_Prompt_
Although the entries contain pictures, write out only their text, exactly as it stands.

_Supplied material_
####
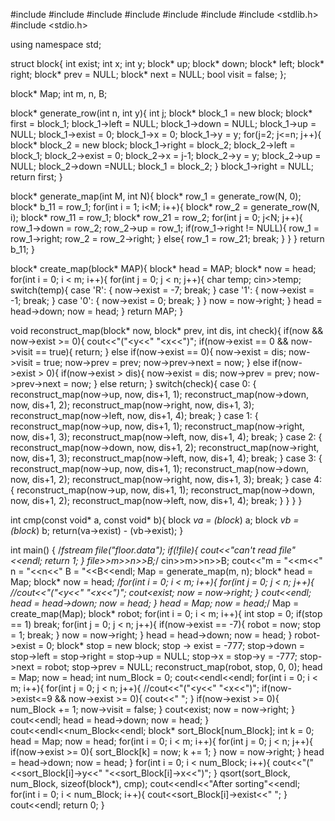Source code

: #include <iostream>
#include <fstream>
#include <algorithm>
#include <cmath>
#include <stack>
#include <queue>
#include <stdlib.h>
#include <stdio.h>

using namespace std;

struct block{
    int exist;
    int x;
    int y;
    block* up;
    block* down;
    block* left;
    block* right;
    block* prev = NULL;
    block* next = NULL;
    bool visit = false;
};

block* Map;
int m, n, B;

block* generate_row(int n, int y){
    int j;
    block* block_1 = new block;
    block* first = block_1;
    block_1->left = NULL;
    block_1->down = NULL;
    block_1->up = NULL;
    block_1->exist = 0;
    block_1->x = 0;
    block_1->y = y;
    for(j=2; j<=n; j++){
        block* block_2 = new block;
        block_1->right = block_2;
        block_2->left = block_1;
        block_2->exist = 0;
        block_2->x = j-1;
        block_2->y = y;
        block_2->up = NULL;
        block_2->down =NULL;
        block_1 = block_2;
    }
    block_1->right = NULL;
    return first;
}

block* generate_map(int M, int N){
    block* row_1 = generate_row(N, 0);
    block* b_11 = row_1;
    for(int i = 1; i<M; i++){
        block* row_2 = generate_row(N, i);
        block* row_11 = row_1;
        block* row_21 = row_2;
        for(int j = 0; j<N; j++){
            row_1->down = row_2;
            row_2->up = row_1;
            if(row_1->right != NULL){
                row_1 = row_1->right;
                row_2 = row_2->right;
            }
            else{
                row_1 = row_21;
                break;
            }
        }
    }
    return b_11;
}

block* create_map(block* MAP){
    block* head = MAP;
    block* now = head;
    for(int i = 0; i < m; i++){
        for(int j = 0; j < n; j++){
            char temp;
            cin>>temp;
            switch(temp){
            case 'R':
                {
                    now->exist = -7;
                    break;
                }
            case '1':
                {
                    now->exist = -1;
                    break;
                }
            case '0':
                {
                    now->exist = 0;
                    break;
                }
            }
            now = now->right;
        }
        head = head->down;
        now = head;
    }
    return MAP;
}

void reconstruct_map(block* now, block* prev, int dis, int check){
    if(now && now->exist >= 0){
        cout<<"("<<now->y<<" "<<now->x<<")";
        if(now->exist == 0 && now->visit == true){
            return;
        }
        else if(now->exist == 0){
            now->exist = dis;
            now->visit = true;
            now->prev = prev;
            now->prev->next = now;
        }
        else if(now->exist > 0){
            if(now->exist > dis){
                now->exist = dis;
                now->prev = prev;
                now->prev->next = now;
            }
            else
                return;
        }
        switch(check){
        case 0:
            {
                reconstruct_map(now->up, now, dis+1, 1);
                reconstruct_map(now->down, now, dis+1, 2);
                reconstruct_map(now->right, now, dis+1, 3);
                reconstruct_map(now->left, now, dis+1, 4);
                break;
            }
        case 1:
            {
                reconstruct_map(now->up, now, dis+1, 1);
                reconstruct_map(now->right, now, dis+1, 3);
                reconstruct_map(now->left, now, dis+1, 4);
                break;
            }
        case 2:
            {
                reconstruct_map(now->down, now, dis+1, 2);
                reconstruct_map(now->right, now, dis+1, 3);
                reconstruct_map(now->left, now, dis+1, 4);
                break;
            }
        case 3:
            {
                reconstruct_map(now->up, now, dis+1, 1);
                reconstruct_map(now->down, now, dis+1, 2);
                reconstruct_map(now->right, now, dis+1, 3);
                break;
            }
        case 4:
            {
                reconstruct_map(now->up, now, dis+1, 1);
                reconstruct_map(now->down, now, dis+1, 2);
                reconstruct_map(now->left, now, dis+1, 4);
                break;
            }
        }
    }
}

int cmp(const void* a, const void* b){
    block *va = (block*) a;
    block *vb = (block*) b;
    return(va->exist) - (vb->exist);
}

int main()
{
    /*fstream file("floor.data");
    if(!file){
        cout<<"can't read file"<<endl;
        return 1;
    }
    file>>m>>n>>B;*/
    cin>>m>>n>>B;
    cout<<"m = "<<m<<" n = "<<n<<" B = "<<B<<endl;
    Map = generate_map(m, n);
    block* head = Map;
    block* now = head;
    /*for(int i = 0; i < m; i++){
        for(int j = 0; j < n; j++){
            //cout<<"("<<now->y<<" "<<now->x<<")";
            cout<<now->exist;
            now = now->right;
        }
        cout<<endl;
        head = head->down;
        now = head;
    }
    head = Map;
    now = head;*/
    Map = create_map(Map);
    block* robot;
    for(int i = 0; i < m; i++){
        int stop = 0;
        if(stop == 1)
            break;
        for(int j = 0; j < n; j++){
            if(now->exist == -7){
                robot = now;
                stop = 1;
                break;
            }
            now = now->right;
        }
        head = head->down;
        now = head;
    }
    robot->exist = 0;
    block* stop = new block;
    stop -> exist = -777;
    stop->down = stop->left = stop->right = stop->up = NULL;
    stop->x = stop->y = -777;
    stop->next = robot;
    stop->prev = NULL;
    reconstruct_map(robot, stop, 0, 0);
    head = Map;
    now = head;
    int num_Block = 0;
    cout<<endl<<endl;
    for(int i = 0; i < m; i++){
        for(int j = 0; j < n; j++){
            //cout<<"("<<now->y<<" "<<now->x<<")";
            if(now->exist<=9 && now->exist >= 0){
                cout<<" ";
            }
            if(now->exist >= 0){
                num_Block += 1;
                now->visit = false;
            }
            cout<<now->exist;
            now = now->right;
        }
        cout<<endl;
        head = head->down;
        now = head;
    }
    cout<<endl<<num_Block<<endl;
    block* sort_Block[num_Block];
    int k = 0;
    head = Map;
    now = head;
    for(int i = 0; i < m; i++){
        for(int j = 0; j < n; j++){
            if(now->exist >= 0){
                sort_Block[k] = now;
                k += 1;
            }
            now = now->right;
        }
        head = head->down;
        now = head;
    }
    for(int i = 0; i < num_Block; i++){
        cout<<"("<<sort_Block[i]->y<<" "<<sort_Block[i]->x<<")";
    }
    qsort(sort_Block, num_Block, sizeof(block*), cmp);
    cout<<endl<<"After sorting"<<endl;
    for(int i = 0; i < num_Block; i++){
        cout<<sort_Block[i]->exist<<" ";
    }
    cout<<endl;
    return 0;
}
####
_Output_
Source code

: #include <iostream>
#include <fstream>
#include <algorithm>
#include <cmath>
#include <stack>
#include <queue>
#include <stdlib.h>
#include <stdio.h>

using namespace std;

struct block{
    int exist;
    int x;
    int y;
    block* up;
    block* down;
    block* left;
    block* right;
    block* prev = NULL;
    block* next = NULL;
    bool visit = false;
};

block* Map;
int m, n, B;

block* generate_row(int n, int y){
    int j;
    block* block_1 = new block;
    block* first = block_1;
    block_1->left = NULL;
    block_1->down = NULL;
    block_1->up = NULL;
    block_1->exist = 0;
    block_1->x = 0;
    block_1->y = y;
    for(j=2; j<=n; j++){
        block* block_2 = new block;
        block_1->right = block_2;
        block_2->left = block_1;
        block_2->exist = 0;
        block_2->x = j-1;
        block_2->y = y;
        block_2->up = NULL;
        block_2->down =NULL;
        block_1 = block_2;
    }
    block_1->right = NULL;
    return first;
}

block* generate_map(int M, int N){
    block* row_1 = generate_row(N, 0);
    block* b_11 = row_1;
    for(int i = 1; i<M; i++){
        block* row_2 = generate_row(N, i);
        block* row_11 = row_1;
        block* row_21 = row_2;
        for(int j = 0; j<N; j++){
            row_1->down = row_2;
            row_2->up = row_1;
            if(row_1->right != NULL){
                row_1 = row_1->right;
                row_2 = row_2->right;
            }
            else{
                row_1 = row_21;
                break;
            }
        }
    }
    return b_11;
}

block* create_map(block* MAP){
    block* head = MAP;
    block* now = head;
    for(int i = 0; i < m; i++){
        for(int j = 0; j < n; j++){
            char temp;
            cin>>temp;
            switch(temp){
            case 'R':
                {
                    now->exist = -7;
                    break;
                }
            case '1':
                {
                    now->exist = -1;
                    break;
                }
            case '0':
                {
                    now->exist = 0;
                    break;
                }
            }
            now = now->right;
        }
        head = head->down;
        now = head;
    }
    return MAP;
}

void reconstruct_map(block* now, block* prev, int dis, int check){
    if(now && now->exist >= 0){
        cout<<"("<<now->y<<" "<<now->x<<")";
        if(now->exist == 0 && now->visit == true){
            return;
        }
        else if(now->exist == 0){
            now->exist = dis;
            now->visit = true;
            now->prev = prev;
            now->prev->next = now;
        }
        else if(now->exist > 0){
            if(now->exist > dis){
                now->exist = dis;
                now->prev = prev;
                now->prev->next = now;
            }
            else
                return;
        }
        switch(check){
        case 0:
            {
                reconstruct_map(now->up, now, dis+1, 1);
                reconstruct_map(now->down, now, dis+1, 2);
                reconstruct_map(now->right, now, dis+1, 3);
                reconstruct_map(now->left, now, dis+1, 4);
                break;
            }
        case 1:
            {
                reconstruct_map(now->up, now, dis+1, 1);
                reconstruct_map(now->right, now, dis+1, 3);
                reconstruct_map(now->left, now, dis+1, 4);
                break;
            }
        case 2:
            {
                reconstruct_map(now->down, now, dis+1, 2);
                reconstruct_map(now->right, now, dis+1, 3);
                reconstruct_map(now->left, now, dis+1, 4);
                break;
            }
        case 3:
            {
                reconstruct_map(now->up, now, dis+1, 1);
                reconstruct_map(now->down, now, dis+1, 2);
                reconstruct_map(now->right, now, dis+1, 3);
                break;
            }
        case 4:
            {
                reconstruct_map(now->up, now, dis+1, 1);
                reconstruct_map(now->down, now, dis+1, 2);
                reconstruct_map(now->left, now, dis+1, 4);
                break;
            }
        }
    }
}

int cmp(const void* a, const void* b){
    block *va = (block*) a;
    block *vb = (block*) b;
    return(va->exist) - (vb->exist);
}

int main()
{
    /*fstream file("floor.data");
    if(!file){
        cout<<"can't read file"<<endl;
        return 1;
    }
    file>>m>>n>>B;*/
    cin>>m>>n>>B;
    cout<<"m = "<<m<<" n = "<<n<<" B = "<<B<<endl;
    Map = generate_map(m, n);
    block* head = Map;
    block* now = head;
    /*for(int i = 0; i < m; i++){
        for(int j = 0; j < n; j++){
            //cout<<"("<<now->y<<" "<<now->x<<")";
            cout<<now->exist;
            now = now->right;
        }
        cout<<endl;
        head = head->down;
        now = head;
    }
    head = Map;
    now = head;*/
    Map = create_map(Map);
    block* robot;
    for(int i = 0; i < m; i++){
        int stop = 0;
        if(stop == 1)
            break;
        for(int j = 0; j < n; j++){
            if(now->exist == -7){
                robot = now;
                stop = 1;
                break;
            }
            now = now->right;
        }
        head = head->down;
        now = head;
    }
    robot->exist = 0;
    block* stop = new block;
    stop -> exist = -777;
    stop->down = stop->left = stop->right = stop->up = NULL;
    stop->x = stop->y = -777;
    stop->next = robot;
    stop->prev = NULL;
    reconstruct_map(robot, stop, 0, 0);
    head = Map;
    now = head;
    int num_Block = 0;
    cout<<endl<<endl;
    for(int i = 0; i < m; i++){
        for(int j = 0; j < n; j++){
            //cout<<"("<<now->y<<" "<<now->x<<")";
            if(now->exist<=9 && now->exist >= 0){
                cout<<" ";
            }
            if(now->exist >= 0){
                num_Block += 1;
                now->visit = false;
            }
            cout<<now->exist;
            now = now->right;
        }
        cout<<endl;
        head = head->down;
        now = head;
    }
    cout<<endl<<num_Block<<endl;
    block* sort_Block[num_Block];
    int k = 0;
    head = Map;
    now = head;
    for(int i = 0; i < m; i++){
        for(int j = 0; j < n; j++){
            if(now->exist >= 0){
                sort_Block[k] = now;
                k += 1;
            }
            now = now->right;
        }
        head = head->down;
        now = head;
    }
    for(int i = 0; i < num_Block; i++){
        cout<<"("<<sort_Block[i]->y<<" "<<sort_Block[i]->x<<")";
    }
    qsort(sort_Block, num_Block, sizeof(block*), cmp);
    cout<<endl<<"After sorting"<<endl;
    for(int i = 0; i < num_Block; i++){
        cout<<sort_Block[i]->exist<<" ";
    }
    cout<<endl;
    return 0;
}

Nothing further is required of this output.